Pouca gente bebe álcool para melhorar a saúde ou para viver mais. Análises laboratoriais comprovam que o álcool é extremamente tóxico, agressivo ao organismo e tem efeitos colaterais. Então, o hábito de beber diariamente, ainda que pequenas quantidades, está longe de ser inofensivo.

A minha impressão é que o principal motivo para beber, ocultado pela desculpa de se estar apreciando néctares sublimes, é mesmo ficar meio alto e assim, como dizia um velho amigo, sair um pouco da realidade. Não vejo, em princípio, nenhum mal nessa pulsão, que acompanha o Homem desde priscas eras e nem censuro a busca de outros estados de consciência como os provocados pelo álcool, o que sempre foi o seu papel. Mas omitir esse fato e não lançar um alerta para os riscos do consumo, tem consequências.  

A principal é baixar a nossa guarda, iludindo-nos sobre o fato de que ao bebermos, aspectos psicológicos e físicos importantes são mesmo alterados. O estado de atenção, a prudência, a capacidade de avaliação e julgamento das situações, a percepção de espaço, direção e velocidade, a destreza e a agilidade, a ousadia, mudam, tanto em função da quantidade ingerida quanto da sensibilidade individual. Para alguns, o consumo é um estímulo festivo, mas numa parte considerável dos usuários ele gera descontrole.
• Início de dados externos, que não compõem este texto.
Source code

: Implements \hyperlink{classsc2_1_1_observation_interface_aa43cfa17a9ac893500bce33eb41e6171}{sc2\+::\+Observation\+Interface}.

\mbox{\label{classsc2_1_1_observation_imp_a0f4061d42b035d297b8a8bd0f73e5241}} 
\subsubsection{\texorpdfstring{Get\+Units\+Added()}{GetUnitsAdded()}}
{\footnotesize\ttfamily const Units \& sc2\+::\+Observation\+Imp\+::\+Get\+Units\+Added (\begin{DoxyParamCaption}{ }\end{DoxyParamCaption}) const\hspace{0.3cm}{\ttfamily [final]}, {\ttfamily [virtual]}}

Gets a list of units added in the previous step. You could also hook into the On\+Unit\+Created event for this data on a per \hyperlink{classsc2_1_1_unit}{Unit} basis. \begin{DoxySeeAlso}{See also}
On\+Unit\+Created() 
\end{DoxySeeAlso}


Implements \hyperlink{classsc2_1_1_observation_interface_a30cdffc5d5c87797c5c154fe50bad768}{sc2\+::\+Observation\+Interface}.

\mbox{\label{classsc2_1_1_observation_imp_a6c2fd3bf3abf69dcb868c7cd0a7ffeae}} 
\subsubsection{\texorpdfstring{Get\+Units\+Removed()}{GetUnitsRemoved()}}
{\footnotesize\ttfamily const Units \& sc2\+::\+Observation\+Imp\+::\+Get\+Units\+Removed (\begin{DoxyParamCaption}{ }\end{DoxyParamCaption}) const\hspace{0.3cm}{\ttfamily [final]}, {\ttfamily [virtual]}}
Nem seria preciso comprovar. São do conhecimento público, os milhares de “acidentes” caseiros e de trânsito, atropelamentos e batidas, decisões estúpidas, desentendimentos, agressões, assassinatos e os incontáveis prejuízos de pequena monta, simples perdas e danos decorrentes do consumo de álcool. 

Só se resolve problemas que são assumidos como tais.

Nos finais de semana, se estou na estrada, costumo me lembrar de que alguém que passou o dia num churrasco fraterno, pode estar voltando pra casa, o filhão adormecido no banco de trás, e ele doido pra encontrar a amada... Imediatamente adoto a direção defensiva, mesmo sabendo que se encontrá-lo numa curva isso de pouco vai me adiantar.